Segment Start: Records for this exercise

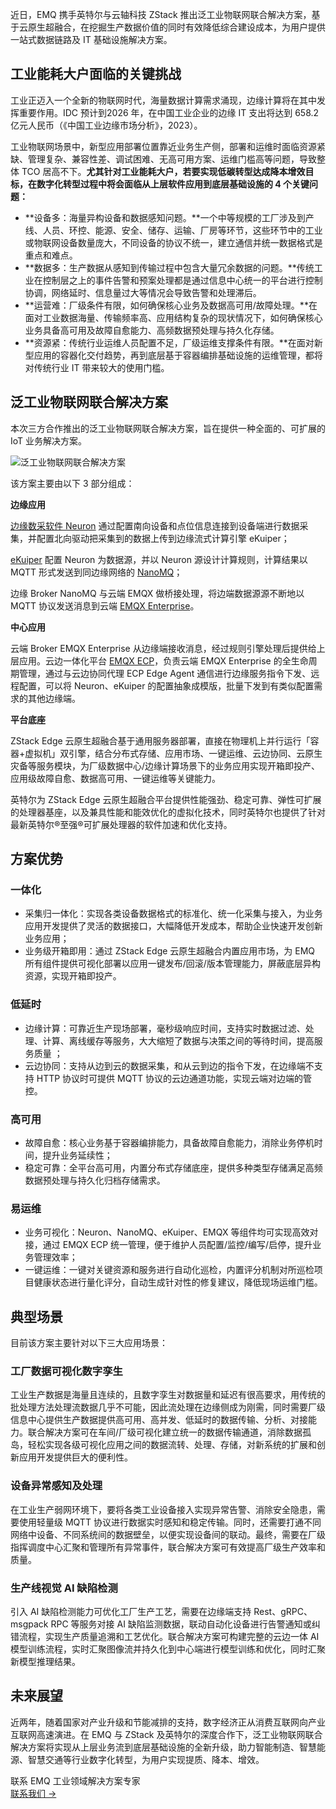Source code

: 近日，EMQ 携手英特尔与云轴科技 ZStack 推出泛工业物联网联合解决方案，基于云原生超融合，在挖掘生产数据价值的同时有效降低综合建设成本，为用户提供一站式数据链路及 IT 基础设施解决方案。

## **工业能耗大户面临的关键挑战**

工业正迈入一个全新的物联网时代，海量数据计算需求涌现，边缘计算将在其中发挥重要作用。IDC 预计到2026 年，在中国工业企业的边缘 IT 支出将达到 658.2 亿元人民币（《中国工业边缘市场分析》，2023）。

 工业物联网场景中，新型应用部署位置靠近业务生产侧，部署和运维时面临资源紧缺、管理复杂、兼容性差、调试困难、无高可用方案、运维门槛高等问题，导致整体 TCO 居高不下。**尤其针对工业能耗大户，若要实现低碳转型达成降本增效目标，在数字化转型过程中将会面临从上层软件应用到底层基础设施的 4 个关键问题：**

- **设备多：海量异构设备和数据感知问题。**一个中等规模的工厂涉及到产线、人员、环控、能源、安全、储存、运输、厂房等环节，这些环节中的工业或物联网设备数量庞大，不同设备的协议不统一，建立通信并统一数据格式是重点和难点。
- **数据多：生产数据从感知到传输过程中包含大量冗余数据的问题。**传统工业在控制层之上的事件告警和预案处理都是通过信息中心统一的平台进行控制协调，网络延时、信息量过大等情况会导致告警和处理滞后。
- **运营难：厂级条件有限，如何确保核心业务及数据高可用/故障处理。**在面对工业数据海量、传输频率高、应用结构复杂的现状情况下，如何确保核心业务具备高可用及故障自愈能力、高频数据预处理与持久化存储。
- **资源紧：传统行业运维人员配置不足，厂级运维支撑条件有限。**在面对新型应用的容器化交付趋势，再到底层基于容器编排基础设施的运维管理，都将对传统行业 IT 带来较大的使用门槛。

##  **泛工业物联网联合解决方案**

本次三方合作推出的泛工业物联网联合解决方案，旨在提供一种全面的、可扩展的 IoT 业务解决方案。

![泛工业物联网联合解决方案](https://assets.emqx.com/images/4bddb9996f592b6d520bbd40c06fd81a.png)

该方案主要由以下 3 部分组成：

**边缘应用**

[边缘数采软件 Neuron](https://neugates.io/zh) 通过配置南向设备和点位信息连接到设备端进行数据采集，并配置北向驱动把采集到的数据上传到边缘流式计算引擎 eKuiper；

[eKuiper](https://ekuiper.org/zh) 配置 Neuron 为数据源，并以 Neuron 源设计计算规则，计算结果以 MQTT 形式发送到同边缘网络的 [NanoMQ](https://nanomq.io/zh)；

边缘 Broker NanoMQ 与云端 EMQX 做桥接处理，将边端数据源源不断地以 MQTT 协议发送消息到云端 [EMQX Enterprise](https://www.emqx.com/zh/products/emqx)。

**中心应用**

云端 Broker EMQX Enterprise 从边缘端接收消息，经过规则引擎处理后提供给上层应用。云边一体化平台 [EMQX ECP](https://www.emqx.com/zh/products/emqx-ecp)，负责云端 EMQX Enterprise 的全生命周期管理，通过与云边协同代理 ECP Edge Agent 通信进行边缘服务指令下发、远程配置，可以将 Neuron、eKuiper 的配置抽象成模版，批量下发到有类似配置需求的其他边缘端。

**平台底座**

ZStack Edge 云原生超融合基于通用服务器部署，直接在物理机上并行运行「容器+虚拟机」双引擎，结合分布式存储、应用市场、一键运维、云边协同、云原生灾备等服务模块，为厂级数据中心/边缘计算场景下的业务应用实现开箱即投产、应用级故障自愈、数据高可用、一键运维等关键能力。

英特尔为 ZStack Edge 云原生超融合平台提供性能强劲、稳定可靠、弹性可扩展的处理器基座，以及兼具性能和能效优化的虚拟化技术，同时英特尔也提供了针对最新英特尔®至强®可扩展处理器的软件加速和优化支持。

## **方案优势**

### **一体化**

- 采集归一体化：实现各类设备数据格式的标准化、统一化采集与接入，为业务应用开发提供了灵活的数据接口，大幅降低开发成本，帮助企业快速开发创新业务应用；
- 业务级开箱即用：通过 ZStack Edge 云原生超融合内置应用市场，为 EMQ 所有组件提供可视化部署以应用一键发布/回滚/版本管理能力，屏蔽底层异构资源，实现开箱即投产。

### **低延时**

- 边缘计算：可靠近生产现场部署，毫秒级响应时间，支持实时数据过滤、处理、计算、离线缓存等服务，大大缩短了数据与决策之间的等待时间，提高服务质量 ；
- 云边协同：支持从边到云的数据采集，和从云到边的指令下发，在边缘端不支持 HTTP 协议时可提供 MQTT 协议的云边通道功能，实现云端对边端的管控。

### **高可用**

- 故障自愈：核心业务基于容器编排能力，具备故障自愈能力，消除业务停机时间，提升业务延续性；
- 稳定可靠：全平台高可用，内置分布式存储底座，提供多种类型存储满足高频数据预处理与持久化归档存储需求。

### **易运维**

- 业务可视化：Neuron、NanoMQ、eKuiper、EMQX 等组件均可实现高效对接，通过 EMQX ECP 统一管理，便于维护人员配置/监控/编写/启停，提升业务管理效率；
- 一键运维：一键对关键资源和服务进行自动化巡检，内置评分机制对所巡检项目健康状态进行量化评分，自动生成针对性的修复建议，降低现场运维门槛。

## **典型场景**

目前该方案主要针对以下三大应用场景：

### **工厂数据可视化数字孪生**

工业生产数据是海量且连续的，且数字孪生对数据量和延迟有很高要求，用传统的批处理方法处理流数据几乎不可能，因此流处理在边缘侧成为刚需，同时需要厂级信息中心提供生产数据提供高可用、高并发、低延时的数据传输、分析、对接能力。联合解决方案可在车间/厂级可视化建立统一的数据传输通道，消除数据孤岛，轻松实现各级可视化应用之间的数据流转、处理、存储，对新系统的扩展和创新应用开发提供巨大的便利性。

### **设备异常感知及处理**

在工业生产弱网环境下，要将各类工业设备接入实现异常告警、消除安全隐患，需要使用轻量级 MQTT 协议进行数据实时感知和稳定传输。同时，还需要打通不同网络中设备、不同系统间的数据壁垒，以便实现设备间的联动。最终，需要在厂级指挥调度中心汇聚和管理所有异常事件，联合解决方案可有效提高厂级生产效率和质量。

### **生产线视觉 AI 缺陷检测**

引入 AI 缺陷检测能力可优化工厂生产工艺，需要在边缘端支持 Rest、gRPC、msgpack RPC 等服务对接 AI 缺陷监测数据，联动自动化设备进行告警通知或纠错流程，实现生产质量追溯和工艺优化。联合解决方案可构建完整的云边一体 AI 模型训练流程，实时汇聚图像流并持久化到中心端进行模型训练和优化，同时汇聚新模型推理结果。

## **未来展望**

近两年，随着国家对产业升级和节能减排的支持，数字经济正从消费互联网向产业互联网高速演进。在 EMQ 与 ZStack 及英特尔的深度合作下，泛工业物联网联合解决方案将实现从上层业务流到底层基础设施的全新升级，助力智能制造、智慧能源、智慧交通等行业数字化转型，为用户实现提质、降本、增效。





<section class="promotion">
    <div>
        联系 EMQ 工业领域解决方案专家
    </div>
    <a href="https://www.emqx.com/zh/contact?product=solutions" class="button is-gradient px-5">联系我们 →</a>
</section>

Segment End: Records for this exercise

Pull out each line of the records holding the string "Edge".

云端 Broker EMQX Enterprise 从边缘端接收消息，经过规则引擎处理后提供给上层应用。云边一体化平台 [EMQX ECP](https://www.emqx.com/zh/products/emqx-ecp)，负责云端 EMQX Enterprise 的全生命周期管理，通过与云边协同代理 ECP Edge Agent 通信进行边缘服务指令下发、远程配置，可以将 Neuron、eKuiper 的配置抽象成模版，批量下发到有类似配置需求的其他边缘端。
ZStack Edge 云原生超融合基于通用服务器部署，直接在物理机上并行运行「容器+虚拟机」双引擎，结合分布式存储、应用市场、一键运维、云边协同、云原生灾备等服务模块，为厂级数据中心/边缘计算场景下的业务应用实现开箱即投产、应用级故障自愈、数据高可用、一键运维等关键能力。
英特尔为 ZStack Edge 云原生超融合平台提供性能强劲、稳定可靠、弹性可扩展的处理器基座，以及兼具性能和能效优化的虚拟化技术，同时英特尔也提供了针对最新英特尔®至强®可扩展处理器的软件加速和优化支持。
- 业务级开箱即用：通过 ZStack Edge 云原生超融合内置应用市场，为 EMQ 所有组件提供可视化部署以应用一键发布/回滚/版本管理能力，屏蔽底层异构资源，实现开箱即投产。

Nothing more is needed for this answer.